Bringing Diversity, Equity, and Inclusion to the Books We Read
April 8, 2022
Mary Mecham, a mother of two children with rare genetic disorders to whom she reads every day, grew frustrated by the lack of books that had characters who resembled her children. She began to search for stories that featured people with disabilities and met authors with disabilities who wrote about their own struggles. To share these works, she created Disability Book Week, which runs from April 23 to 29. We spoke to Brianna TenBrink, autism advocate and Disability Book Week panelist, about the portrayal of people with disabilities in literature, how that’s changing, and some good reads to consider for anyone interested in participating.
Daniel Levine: Brianna, thanks for joining us.
Brianna TenBrink: Thank you for having me.
Daniel Levine: We’re going to talk about Disability Book Week, the changing portrayal of people with disabilities in literary works, and your own work as an advocate. Perhaps we can start with some basics. What is Disability Book Week?
Brianna TenBrink: Simply put, Disability Book Week is an initiative that promotes inclusivity of those with disabilities in literature. It takes place during the month of April from the 23rd to the 29th. And it’s very exciting because this is our first year of this initiative. So we are counting down the days at this point to our very first Disability Book Week.
Daniel Levine: And how did it come about?
Brianna TenBrink: So currently I am a partner in the Texas Partners and Policymaking program, and this initiative was captained by this amazing disability advocate, mother, and author that I met there. Her name is Mary Mecham, and she took her passion for books combined with a need for individuals with disabilities to be represented in literature, much like her daughter, and transformed it into purpose. So that’s how it came about.

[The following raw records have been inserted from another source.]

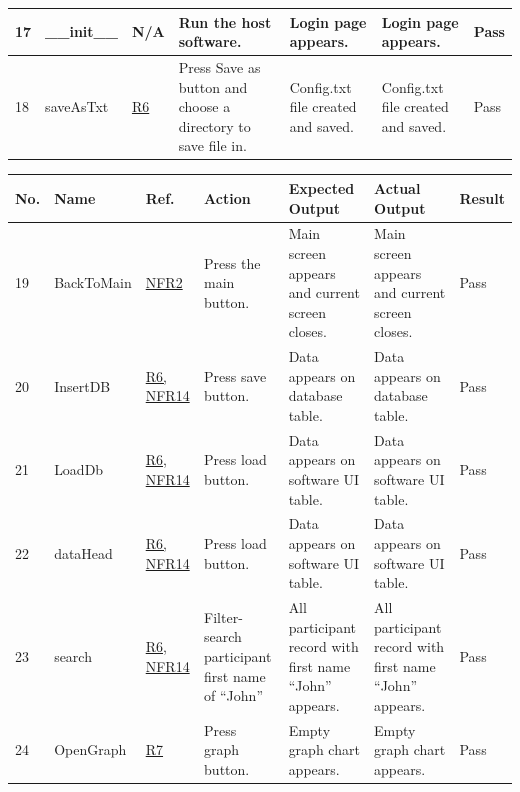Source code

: \documentclass[12pt, titlepage]{article}
\begin{document}
\begin{center}
\begin{table} [H]
\begin{tabular}{ | p{0.5cm} | p{2.8cm} |  p{1.1cm} | p{2.7cm} | p{2.7cm} | p{2.7cm} | p{1.1cm} |}
\hline
17 & \_\_init\_\_ & N/A & Run the host software. & Login page appears. & Login page appears. & Pass \\ 
\hline
18 & saveAsTxt & \href{https://github.com/zakerl/Capstone_Project/blob/main/docs/SRS/SRS.pdf}{R6} & Press Save as button and choose a directory to save file in. & Config.txt file created and saved. & Config.txt file created and saved. & Pass \\ 
\hline
\end{tabular}
\end{table}
\end{center}

\begin{center}
\begin{table} [H]
\begin{tabular}{ | p{0.5cm} | p{2.8cm} |  p{1.1cm} | p{2.7cm} | p{2.7cm} | p{2.7cm} | p{1.1cm} |}
\hline
\textbf{No.} & \textbf{Name}  & \textbf{Ref.} & \textbf{Action} & \textbf{Expected Output} & \textbf{Actual Output} & \textbf{Result} \\
\hline
19 & BackToMain & \href{https://github.com/zakerl/Capstone_Project/blob/main/docs/SRS/SRS.pdf}{NFR2} & Press the main button. & Main screen appears and current screen closes. & Main screen appears and current screen closes. & Pass \\ 
\hline
20 &  InsertDB & \href{https://github.com/zakerl/Capstone_Project/blob/main/docs/SRS/SRS.pdf}{R6, NFR14} & Press save button. & Data appears on database table. & Data appears on database table. & Pass \\ 
\hline
21 & LoadDb & \href{https://github.com/zakerl/Capstone_Project/blob/main/docs/SRS/SRS.pdf}{R6, NFR14} & Press load button. & Data appears on software UI table. &  Data appears on software UI table. & Pass \\ 
\hline
22 & dataHead & \href{https://github.com/zakerl/Capstone_Project/blob/main/docs/SRS/SRS.pdf}{R6, NFR14} & Press load button. & Data appears on software UI table. & Data appears on software UI table. & Pass \\ 
\hline
23 & search & \href{https://github.com/zakerl/Capstone_Project/blob/main/docs/SRS/SRS.pdf}{R6, NFR14} & Filter-search participant first name of “John” & All participant record with first name “John” appears. & All participant record with first name “John” appears. & Pass \\ 
\hline
24 & OpenGraph & \href{https://github.com/zakerl/Capstone_Project/blob/main/docs/SRS/SRS.pdf}{R7} & Press graph button. & Empty graph chart appears. & Empty graph chart appears. & Pass \\ 

\end{tabular}
\end{table}
\end{center}
\end{document}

Daniel Levine: You’re doing a lot of outreach to schools and libraries, but is this targeting only young readers or are you trying to reach a fuller audience?
Brianna TenBrink: This initiative is definitely targeting everyone. Anybody who can read a book or can be read to, we ask that you participate. While we do think it is very important to get young readers familiar with reading about individuals with disabilities at an early age, we are working to get active with more widespread book clubs and on social media, doing some hashtag challenges to ensure that all age groups are encouraged to be a more inclusive reader.
Daniel Levine: How can people participate and what exactly is Disability Book Week?
Brianna TenBrink: So, it’s super easy during Disability Book Week, which takes place from April 23rd to April 29th. We encourage everyone to read a book that either features a main character with a disability or is written by an author with a disability. We also have some recommendations on our website that you can feel free to peruse and pick from. And bonus points if you read more than one.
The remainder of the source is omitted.